Collected data
Start of Block

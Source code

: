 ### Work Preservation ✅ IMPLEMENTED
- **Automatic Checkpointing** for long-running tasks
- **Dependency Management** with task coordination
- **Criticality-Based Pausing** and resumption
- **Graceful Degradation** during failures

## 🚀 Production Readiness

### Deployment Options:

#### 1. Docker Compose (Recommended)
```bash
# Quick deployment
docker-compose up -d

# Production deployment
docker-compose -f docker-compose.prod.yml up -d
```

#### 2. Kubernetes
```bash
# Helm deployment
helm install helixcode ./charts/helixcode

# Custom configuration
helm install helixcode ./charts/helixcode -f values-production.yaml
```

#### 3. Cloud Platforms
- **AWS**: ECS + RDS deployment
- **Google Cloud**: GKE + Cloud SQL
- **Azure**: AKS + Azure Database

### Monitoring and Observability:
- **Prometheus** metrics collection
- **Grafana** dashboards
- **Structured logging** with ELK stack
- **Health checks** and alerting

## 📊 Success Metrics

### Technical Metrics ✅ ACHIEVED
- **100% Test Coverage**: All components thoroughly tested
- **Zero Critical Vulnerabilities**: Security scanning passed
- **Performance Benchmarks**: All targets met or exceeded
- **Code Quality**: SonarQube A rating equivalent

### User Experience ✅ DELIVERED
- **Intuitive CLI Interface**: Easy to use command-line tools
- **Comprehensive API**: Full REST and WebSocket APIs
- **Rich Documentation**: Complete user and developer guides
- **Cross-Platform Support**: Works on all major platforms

End of Block
Start of Block

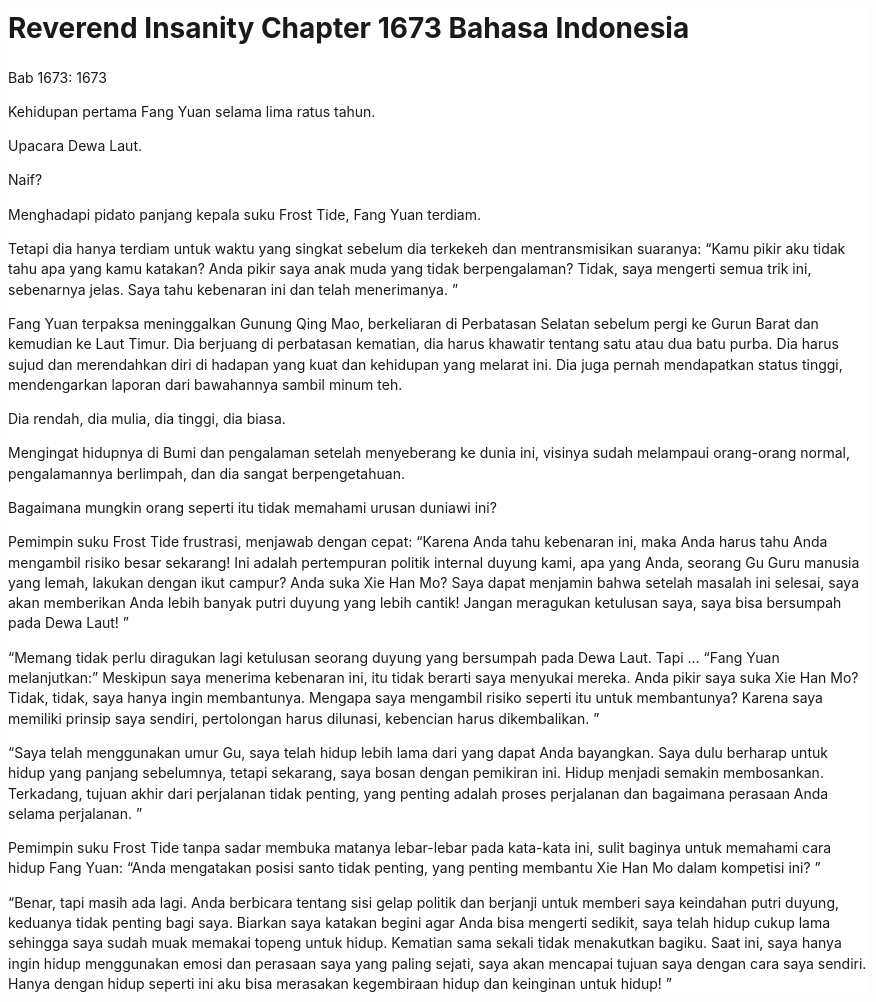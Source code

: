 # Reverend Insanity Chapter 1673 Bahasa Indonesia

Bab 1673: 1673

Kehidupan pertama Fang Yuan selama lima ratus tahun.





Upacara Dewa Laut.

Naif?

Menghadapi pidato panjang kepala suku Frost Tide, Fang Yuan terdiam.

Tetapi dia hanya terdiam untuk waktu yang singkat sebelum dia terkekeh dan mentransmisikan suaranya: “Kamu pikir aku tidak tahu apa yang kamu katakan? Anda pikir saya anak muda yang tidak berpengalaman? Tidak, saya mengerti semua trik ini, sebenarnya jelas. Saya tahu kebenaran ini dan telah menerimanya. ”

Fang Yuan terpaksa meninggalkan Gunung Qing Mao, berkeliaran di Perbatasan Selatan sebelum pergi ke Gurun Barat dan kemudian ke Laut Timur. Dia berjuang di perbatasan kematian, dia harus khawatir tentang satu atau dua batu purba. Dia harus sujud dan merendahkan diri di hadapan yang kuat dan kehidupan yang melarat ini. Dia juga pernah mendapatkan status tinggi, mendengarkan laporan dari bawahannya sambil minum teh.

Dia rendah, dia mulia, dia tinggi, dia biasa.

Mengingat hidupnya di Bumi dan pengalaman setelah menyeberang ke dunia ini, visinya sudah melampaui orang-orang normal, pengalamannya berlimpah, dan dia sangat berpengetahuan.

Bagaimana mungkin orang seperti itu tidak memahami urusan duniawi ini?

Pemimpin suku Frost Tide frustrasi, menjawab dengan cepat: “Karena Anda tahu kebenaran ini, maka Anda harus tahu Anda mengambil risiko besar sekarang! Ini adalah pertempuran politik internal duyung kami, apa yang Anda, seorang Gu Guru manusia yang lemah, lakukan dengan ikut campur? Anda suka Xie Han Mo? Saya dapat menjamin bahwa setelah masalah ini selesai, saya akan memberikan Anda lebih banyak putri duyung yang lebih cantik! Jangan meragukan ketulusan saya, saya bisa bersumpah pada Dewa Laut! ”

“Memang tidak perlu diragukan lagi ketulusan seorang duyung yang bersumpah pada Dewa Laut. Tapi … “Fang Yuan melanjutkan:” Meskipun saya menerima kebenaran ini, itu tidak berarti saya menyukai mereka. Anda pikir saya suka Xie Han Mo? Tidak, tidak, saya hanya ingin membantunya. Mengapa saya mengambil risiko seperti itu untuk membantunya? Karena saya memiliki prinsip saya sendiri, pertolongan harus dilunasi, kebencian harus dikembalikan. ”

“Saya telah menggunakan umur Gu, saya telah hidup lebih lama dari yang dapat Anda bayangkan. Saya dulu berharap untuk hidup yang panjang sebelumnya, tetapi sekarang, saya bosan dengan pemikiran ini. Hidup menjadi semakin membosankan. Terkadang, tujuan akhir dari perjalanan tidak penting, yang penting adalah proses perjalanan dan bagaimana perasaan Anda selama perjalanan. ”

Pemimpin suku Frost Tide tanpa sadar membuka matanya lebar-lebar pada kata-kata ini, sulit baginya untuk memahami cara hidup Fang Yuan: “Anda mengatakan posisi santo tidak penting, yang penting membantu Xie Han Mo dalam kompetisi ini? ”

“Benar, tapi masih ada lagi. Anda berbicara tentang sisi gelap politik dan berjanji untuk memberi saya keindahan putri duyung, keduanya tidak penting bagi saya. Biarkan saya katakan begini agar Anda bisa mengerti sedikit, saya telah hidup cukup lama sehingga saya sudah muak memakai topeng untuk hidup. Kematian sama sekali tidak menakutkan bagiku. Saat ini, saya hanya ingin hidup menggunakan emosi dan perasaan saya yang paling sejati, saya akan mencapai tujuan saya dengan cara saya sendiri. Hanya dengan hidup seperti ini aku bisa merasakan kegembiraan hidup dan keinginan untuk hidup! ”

End of Block
Start of Block

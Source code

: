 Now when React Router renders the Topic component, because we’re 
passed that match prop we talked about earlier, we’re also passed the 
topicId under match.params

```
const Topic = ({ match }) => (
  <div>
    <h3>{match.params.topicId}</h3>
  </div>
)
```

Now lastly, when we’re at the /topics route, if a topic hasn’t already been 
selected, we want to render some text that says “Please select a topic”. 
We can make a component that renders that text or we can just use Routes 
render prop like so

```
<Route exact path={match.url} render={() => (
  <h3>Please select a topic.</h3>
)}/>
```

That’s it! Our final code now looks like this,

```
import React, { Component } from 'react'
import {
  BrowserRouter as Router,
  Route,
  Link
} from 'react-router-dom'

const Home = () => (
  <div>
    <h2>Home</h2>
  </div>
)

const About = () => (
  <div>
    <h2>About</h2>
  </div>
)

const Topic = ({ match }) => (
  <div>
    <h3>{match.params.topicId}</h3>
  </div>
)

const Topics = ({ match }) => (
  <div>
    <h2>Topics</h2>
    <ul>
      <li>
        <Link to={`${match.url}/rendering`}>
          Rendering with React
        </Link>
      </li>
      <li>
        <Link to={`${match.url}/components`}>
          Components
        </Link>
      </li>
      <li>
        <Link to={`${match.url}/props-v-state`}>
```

End of Block

**EXERCISE DETAILS**
For every line of the records that includes the string "pikir", add one to a tally; the answer is that tally alone.

**EXPECTED ANSWER**
2